Friday, March 15, 2019

The ACC: A spurned Instrument of Communion

From The Church Times-

NOT that long ago, meetings of the Anglican Consultative Council (ACC) meant something.
In 1971, at its first meeting, delegates to the Council narrowly passed a resolution that broadly approved of the ordination of women to the priesthood. That resolution gave important momentum to canonical change permitting precisely such ordinations in several Provinces, including Canada.

At a meeting in 1984, a committee of the ACC drafted the basis of what became known as the Five Marks of Mission: a definition of mission which many Anglicans have used in recent years to think about how Christians are to engage with the world. In 2005, in the midst of a fraught moment in the life of the Anglican Communion, the ACC was the body to which Americans and Canadians made genuine and searching presentations about how they understood the actions of their Churches in blessing same-sex unions and consecrating an openly partnered gay man, Gene Robinson, as bishop.

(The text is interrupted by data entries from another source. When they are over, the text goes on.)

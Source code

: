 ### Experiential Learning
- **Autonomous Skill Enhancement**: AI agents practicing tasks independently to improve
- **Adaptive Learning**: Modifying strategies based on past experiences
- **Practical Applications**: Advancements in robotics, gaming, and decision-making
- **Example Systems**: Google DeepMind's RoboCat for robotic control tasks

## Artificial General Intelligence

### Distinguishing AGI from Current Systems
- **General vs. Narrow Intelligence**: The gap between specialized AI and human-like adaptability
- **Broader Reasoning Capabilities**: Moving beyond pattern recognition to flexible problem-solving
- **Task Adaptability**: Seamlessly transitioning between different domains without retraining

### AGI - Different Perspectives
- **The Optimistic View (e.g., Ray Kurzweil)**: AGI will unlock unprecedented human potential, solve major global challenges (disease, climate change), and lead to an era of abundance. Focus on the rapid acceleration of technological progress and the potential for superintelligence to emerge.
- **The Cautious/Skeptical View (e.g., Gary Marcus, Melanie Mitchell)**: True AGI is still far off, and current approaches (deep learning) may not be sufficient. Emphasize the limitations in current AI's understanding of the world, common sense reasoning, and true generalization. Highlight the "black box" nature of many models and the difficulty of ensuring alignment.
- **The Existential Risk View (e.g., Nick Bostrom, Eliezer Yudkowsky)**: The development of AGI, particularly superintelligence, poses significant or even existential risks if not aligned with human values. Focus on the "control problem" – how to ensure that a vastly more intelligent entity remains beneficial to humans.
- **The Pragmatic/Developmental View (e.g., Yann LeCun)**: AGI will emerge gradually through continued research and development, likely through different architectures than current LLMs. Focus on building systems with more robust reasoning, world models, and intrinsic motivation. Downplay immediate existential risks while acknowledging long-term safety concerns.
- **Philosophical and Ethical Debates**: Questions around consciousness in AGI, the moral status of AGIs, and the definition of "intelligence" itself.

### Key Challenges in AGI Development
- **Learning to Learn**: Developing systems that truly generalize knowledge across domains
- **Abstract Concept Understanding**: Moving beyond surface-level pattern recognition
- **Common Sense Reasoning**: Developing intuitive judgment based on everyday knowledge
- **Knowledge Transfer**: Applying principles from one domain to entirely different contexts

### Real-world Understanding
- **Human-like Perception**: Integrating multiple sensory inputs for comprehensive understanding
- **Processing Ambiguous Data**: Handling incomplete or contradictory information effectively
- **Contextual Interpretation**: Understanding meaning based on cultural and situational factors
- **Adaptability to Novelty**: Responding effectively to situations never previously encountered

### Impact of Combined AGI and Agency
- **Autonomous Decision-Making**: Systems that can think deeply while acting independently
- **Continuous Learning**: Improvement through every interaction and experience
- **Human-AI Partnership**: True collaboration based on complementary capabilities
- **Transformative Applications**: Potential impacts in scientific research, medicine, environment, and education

It makes sense that the ACC would be the locus for such work. It is one of four “Instruments of Communion” which help to bring order to the common life of Anglicans around the world. It is the only one of those Instruments — the others are the Primates’ Meeting, the Lambeth Conference, and the Archbishop of Canterbury himself — that includes Anglicans who are not bishops. In general, each Anglican Province sends a bishop, priest, and lay person to the ACC.